Mickey Pearson (Matthew McConaughey, aussi beau qu’élégant), le baron de la drogue à Londres, veut se retirer et jouir de la vie avec sa femme Rosalind (Michelle Dockery, l’aînée des trois sœurs de Downton Abbey). Un gangster chinois (Henry Golding, le gendre idéal de Crazy Rich Asians) souhaite lui racheter son entreprise ; mais Mickey lui préfère un milliardaire américain.
Un journaliste d’investigation (Hugh Grant qu’on ne présente plus) a vent de ces manoeuvres et veut faire chanter Raymond (Charlie Hunnan, la star de Sons of Anarchy), le bras droit de Mickey.

On l’annonce urbi et orbi : Guy Ritchie est de retour.
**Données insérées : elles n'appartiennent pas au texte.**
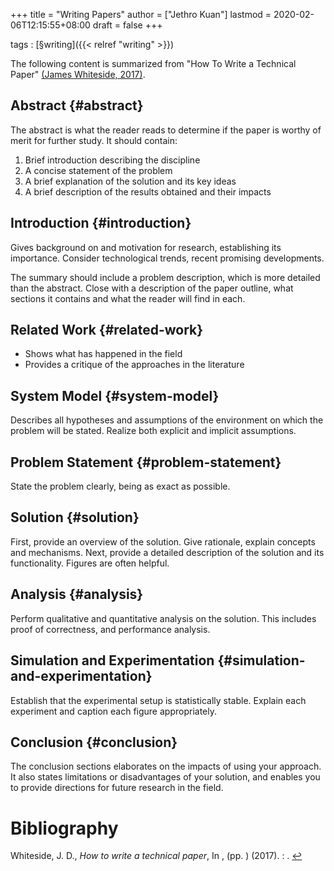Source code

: +++
title = "Writing Papers"
author = ["Jethro Kuan"]
lastmod = 2020-02-06T12:15:55+08:00
draft = false
+++

tags
: [§writing]({{< relref "writing" >}})

The following content is summarized from "How To Write a Technical
Paper" <a id="7a6b903918cb910a3f8207e8473a9ee3" href="#Whiteside2017HowTW">(James Whiteside, 2017)</a>.


## Abstract {#abstract}

The abstract is what the reader reads to determine if the paper is
worthy of merit for further study. It should contain:

1.  Brief introduction describing the discipline
2.  A concise statement of the problem
3.  A brief explanation of the solution and its key ideas
4.  A brief description of the results obtained and their impacts


## Introduction {#introduction}

Gives background on and motivation for research, establishing its
importance. Consider technological trends, recent promising
developments.

The summary should include a problem description, which is more
detailed than the abstract. Close with a description of the paper
outline, what sections it contains and what the reader will find in each.


## Related Work {#related-work}

-   Shows what has happened in the field
-   Provides a critique of the approaches in the literature


## System Model {#system-model}

Describes all hypotheses and assumptions of the environment on which
the problem will be stated. Realize both explicit and implicit
assumptions.


## Problem Statement {#problem-statement}

State the problem clearly, being as exact as possible.


## Solution {#solution}

First, provide an overview of the solution. Give rationale, explain
concepts and mechanisms. Next, provide a detailed description of the
solution and its functionality. Figures are often helpful.


## Analysis {#analysis}

Perform qualitative and quantitative analysis on the solution. This
includes proof of correctness, and performance analysis.


## Simulation and Experimentation {#simulation-and-experimentation}

Establish that the experimental setup is statistically stable. Explain
each experiment and caption each figure appropriately.


## Conclusion {#conclusion}

The conclusion sections elaborates on the impacts of using your
approach. It also states limitations or disadvantages of your
solution, and enables you to provide directions for future research in
the field.

# Bibliography
<a id="Whiteside2017HowTW" target="_blank">Whiteside, J. D., *How to write a technical paper*, In ,  (pp. ) (2017). : .</a> [↩](#7a6b903918cb910a3f8207e8473a9ee3)
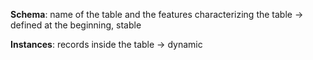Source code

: **Schema**: name of the table and the features characterizing the table
$\rightarrow$ defined at the beginning, stable

**Instances**: records inside the table
$\rightarrow$ dynamic


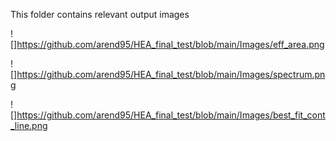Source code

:This folder contains relevant output images

![]https://github.com/arend95/HEA_final_test/blob/main/Images/eff_area.png

![]https://github.com/arend95/HEA_final_test/blob/main/Images/spectrum.png

![]https://github.com/arend95/HEA_final_test/blob/main/Images/best_fit_cont_line.png
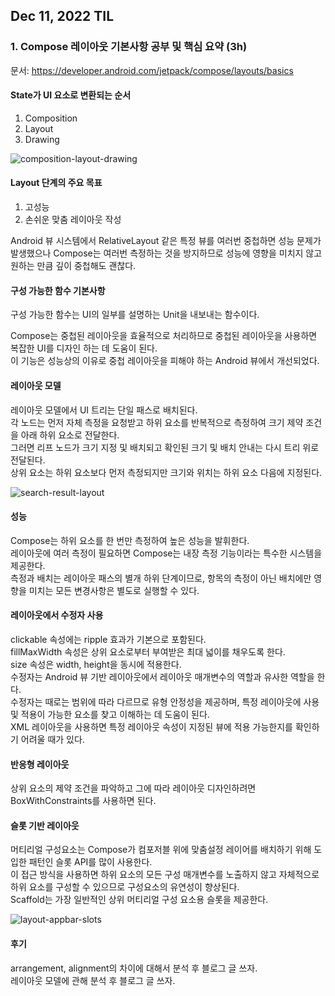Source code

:## Dec 11, 2022 TIL

### 1. Compose 레이아웃 기본사항 공부 및 핵심 요약 (3h)
문서: https://developer.android.com/jetpack/compose/layouts/basics

#### State가 UI 요소로 변환되는 순서
1. Composition
2. Layout
3. Drawing

![composition-layout-drawing](https://user-images.githubusercontent.com/49600974/206891781-17244583-1ab8-4d67-bce3-209af5c141be.jpg)

#### Layout 단계의 주요 목표
1. 고성능
2. 손쉬운 맞춤 레이아웃 작성

Android 뷰 시스템에서 RelativeLayout 같은 특정 뷰를 여러번 중첩하면 성능 문제가 발생했으나 Compose는 여러번 측정하는 것을 방지하므로 성능에 영향을 미치지 않고 원하는 만큼 깊이 중첩해도 괜찮다.

#### 구성 가능한 함수 기본사항
구성 가능한 함수는 UI의 일부를 설명하는 Unit을 내보내는 함수이다.

Compose는 중첩된 레이아웃을 효율적으로 처리하므로 중첩된 레이아웃을 사용하면 복잡한 UI를 디자인 하는 데 도움이 된다.  
이 기능은 성능상의 이유로 중첩 레이아웃을 피해야 하는 Android 뷰에서 개선되었다.

#### 레이아웃 모델
레이아웃 모델에서 UI 트리는 단일 패스로 배치된다.  
각 노드는 먼저 자체 측정을 요청받고 하위 요소를 반복적으로 측정하여 크기 제약 조건을 아래 하위 요소로 전달한다.  
그러면 리프 노드가 크기 지정 및 배치되고 확인된 크기 및 배치 안내는 다시 트리 위로 전달된다.  
상위 요소는 하위 요소보다 먼저 측정되지만 크기와 위치는 하위 요소 다음에 지정된다.

![search-result-layout](https://user-images.githubusercontent.com/49600974/206891863-5635e59d-aabe-406d-816c-5571b911c435.svg)

#### 성능
Compose는 하위 요소를 한 번만 측정하여 높은 성능을 발휘한다.  
레이아웃에 여러 측정이 필요하면 Compose는 내장 측정 기능이라는 특수한 시스템을 제공한다.  
측정과 배치는 레이아웃 패스의 별개 하위 단계이므로, 항목의 측정이 아닌 배치에만 영향을 미치는 모든 변경사항은 별도로 실행할 수 있다.

#### 레이아웃에서 수정자 사용
clickable 속성에는 ripple 효과가 기본으로 포함된다.  
fillMaxWidth 속성은 상위 요소로부터 부여받은 최대 넓이를 채우도록 한다.  
size 속성은 width, height을 동시에 적용한다.  
수정자는 Android 뷰 기반 레이아웃에서 레이아웃 매개변수의 역할과 유사한 역할을 한다.  
수정자는 때로는 범위에 따라 다르므로 유형 안정성을 제공하며, 특정 레이아웃에 사용 및 적용이 가능한 요소를 찾고 이해하는 데 도움이 된다.  
XML 레이아웃을 사용하면 특정 레이아웃 속성이 지정된 뷰에 적용 가능한지를 확인하기 어려울 때가 있다.

#### 반응형 레이아웃 
상위 요소의 제약 조건을 파악하고 그에 따라 레이아웃 디자인하려면 BoxWithConstraints를 사용하면 된다.

#### 슬롯 기반 레이아웃
머티리얼 구성요소는 Compose가 컴포저블 위에 맞춤설정 레이어를 배치하기 위해 도입한 패턴인 슬롯 API를 많이 사용한다.  
이 접근 방식을 사용하면 하위 요소의 모든 구성 매개변수를 노출하지 않고 자체적으로 하위 요소를 구성할 수 있으므로 구성요소의 유연성이 향상된다.  
Scaffold는 가장 일반적인 상위 머티리얼 구성 요소용 슬롯을 제공한다.

![layout-appbar-slots](https://user-images.githubusercontent.com/49600974/206892051-29875fd3-691f-4494-a3be-98554af2fa21.png)

#### 후기
arrangement, alignment의 차이에 대해서 분석 후 블로그 글 쓰자.  
레이아웃 모델에 관해 분석 후 블로그 글 쓰자.
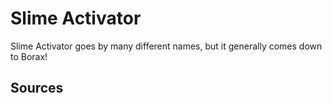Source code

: # Slime Activator

Slime Activator goes by many different names, but it generally comes down to Borax!

## Sources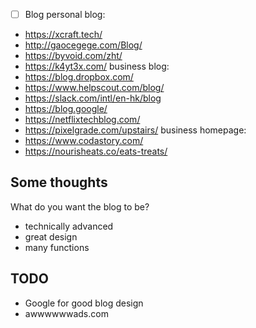 
- [ ] Blog
personal blog:
- https://xcraft.tech/
- http://gaocegege.com/Blog/
- https://byvoid.com/zht/
- https://k4yt3x.com/
business blog:
- https://blog.dropbox.com/
- https://www.helpscout.com/blog/
- https://slack.com/intl/en-hk/blog
- https://blog.google/
- https://netflixtechblog.com/
- https://pixelgrade.com/upstairs/
business homepage:
- https://www.codastory.com/
- https://nourisheats.co/eats-treats/

## Some thoughts

What do you want the blog to be?
- technically advanced
- great design
- many functions

## TODO

- Google for good blog design
- awwwwwwads.com
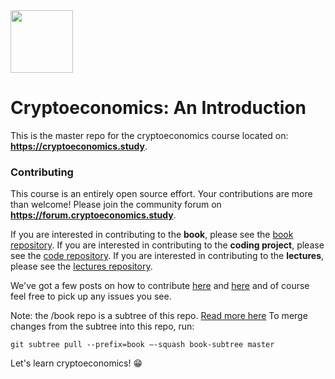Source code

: <img src="https://i.imgur.com/XzsEQmk.png" width="100px"/>

# Cryptoeconomics: An Introduction
This is the master repo for the cryptoeconomics course located on: **https://cryptoeconomics.study**.

### Contributing
This course is an entirely open source effort. Your contributions are more than welcome!
Please join the community forum on **https://forum.cryptoeconomics.study**. 

If you are interested in contributing to the **book**, please see the [book repository](https://github.com/cryptoeconomics-study/book). If you are interested in contributing to the **coding project**, please see the [code repository](https://github.com/cryptoeconomics-study/code). If you are interested in contributing to the **lectures**, please see the [lectures repository](https://github.com/cryptoeconomics-study/lectures).

We've got a few posts
on how to contribute [here](https://forum.cryptoeconomics.study/t/contribution-guidelines/125) and
[here](https://forum.cryptoeconomics.study/t/website-overhaul-collaboration-process/93) and of course
feel free to pick up any issues you see.


Note: the /book repo is a subtree of this repo. [Read more here](https://medium.com/@v/git-subtrees-a-tutorial-6ff568381844) To merge changes from the subtree into this repo, run:

`git subtree pull --prefix=book —-squash book-subtree master`


Let's learn cryptoeconomics! 😁
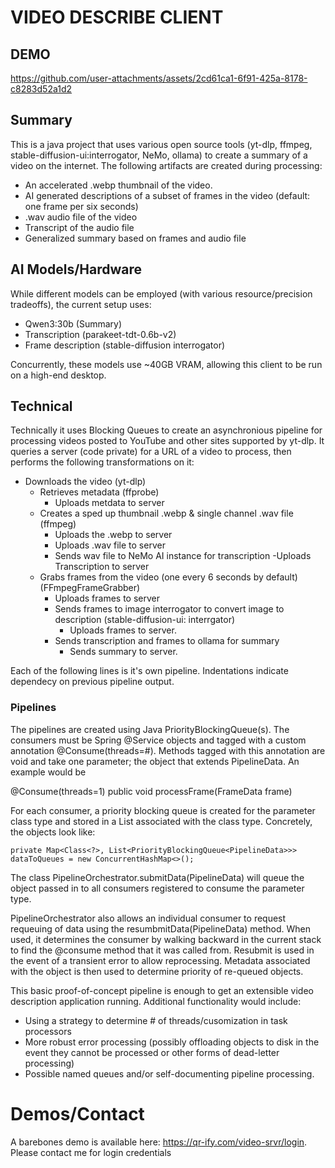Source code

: # VIDEO DESCRIBE CLIENT

## DEMO


https://github.com/user-attachments/assets/2cd61ca1-6f91-425a-8178-c8283d52a1d2



## Summary

This is a java project that uses various open source tools (yt-dlp, ffmpeg, stable-diffusion-ui:interrogator, NeMo, ollama) to create a summary of a video on the internet.
The following artifacts are created during processing:
- An accelerated .webp thumbnail of the video.
- AI generated descriptions of a subset of frames in the video (default: one frame per six seconds)
- .wav audio file of the video
- Transcript of the audio file
- Generalized summary based on frames and audio file

## AI Models/Hardware
While different models can be employed (with various resource/precision tradeoffs), the current setup uses:
- Qwen3:30b (Summary)
- Transcription (parakeet-tdt-0.6b-v2)
- Frame description (stable-diffusion interrogator)

Concurrently, these models use ~40GB VRAM, allowing this client to be run on a high-end desktop.

## Technical

Technically it uses Blocking Queues to create an asynchronious pipeline for processing videos posted to YouTube and other sites 
supported by yt-dlp. It queries a server (code private) for a URL of a video to process, then performs the following transformations on it:

- Downloads the video (yt-dlp)
    -  Retrieves metadata (ffprobe)
        - Uploads metdata to server
    - Creates a sped up thumbnail .webp & single channel .wav file (ffmpeg) 
        - Uploads the .webp to server
        - Uploads .wav file to server
        - Sends wav file to NeMo AI instance for transcription
            -Uploads Transcription to server
    - Grabs frames from the video (one every 6 seconds by default) (FFmpegFrameGrabber)
        - Uploads frames to server
        - Sends frames to image interrogator to convert image to description (stable-diffusion-ui: interrgator)
            - Uploads frames to server.
        - Sends transcription and frames to ollama for summary
            - Sends summary to server.


Each of the following lines is it's own pipeline. Indentations indicate dependecy on previous pipeline output.


### Pipelines

The pipelines are created using Java PriorityBlockingQueue(s). The consumers must be Spring @Service objects and tagged with a custom annotation @Consume(threads=#). Methods tagged with this annotation are void and take one parameter; the object that extends PipelineData. An example would be

@Consume(threads=1)
public void processFrame(FrameData frame)

For each consumer, a priority blocking queue is created for the parameter class type and stored in a List associated with the class type. Concretely, the objects look like:
    
    private Map<Class<?>, List<PriorityBlockingQueue<PipelineData>>> dataToQueues = new ConcurrentHashMap<>();

The class PipelineOrchestrator.submitData(PipelineData) will queue the object passed in to all consumers registered to consume the parameter type.

PipelineOrchestrator also allows an individual consumer to request requeuing of data using the resumbmitData(PipelineData) method. When used, it determines the consumer by walking backward in the current stack to find the @consume method that it was called from. Resubmit is used in the event of a transient error to allow reprocessing. Metadata associated with the object is then used to determine priority of re-queued objects.

This basic proof-of-concept pipeline is enough to get an extensible video description application running. Additional functionality would include:
- Using a strategy to determine # of threads/cusomization in task processors 
- More robust error processing (possibly offloading objects to disk in the event they cannot be processed or other forms of dead-letter processing)
- Possible named queues and/or self-documenting pipeline processing.

# Demos/Contact


A barebones demo is available here: https://qr-ify.com/video-srvr/login. Please contact me for login credentials
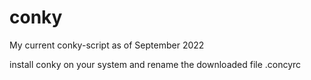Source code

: # conky
My current conky-script as of September 2022


install conky on your system and rename the downloaded file .concyrc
Après quelques détours hasardeux par Hollywood, le « Tarantino anglais », l’ex-mari de Madonna, ceinture noire de judo, ceinture marron de jiu-jitsu, revient à ce qui fit son succès au tournant du siècle : la comédie mafieuse.

La bande-annonce donne le la. Humour britannique, violence cartoonesque, gangsters archétypaux. Tous les ingrédients semblaient réunis pour retrouver le succès de Snatch et d’Arnaques, Crimes et Botanique.

Il faut être cul-serré pour considérer que cette feuille de route n’est pas remplie. Les personnages sont croustillants, l’intrigue joyeusement alambiquée, les situations parfois désopilantes.
Mais il faut être bien indulgent pour voir dans The Gentlemen un grand film. Les recettes qu’il utilise sont trop éculées pour créer la même surprise que celle éprouvée lorsqu’on découvrait les premiers films de Guy Ritchie. On passe un bon moment. On ne regarde pas sa montre. C’est déjà ça. Mais ce n’est guère plus.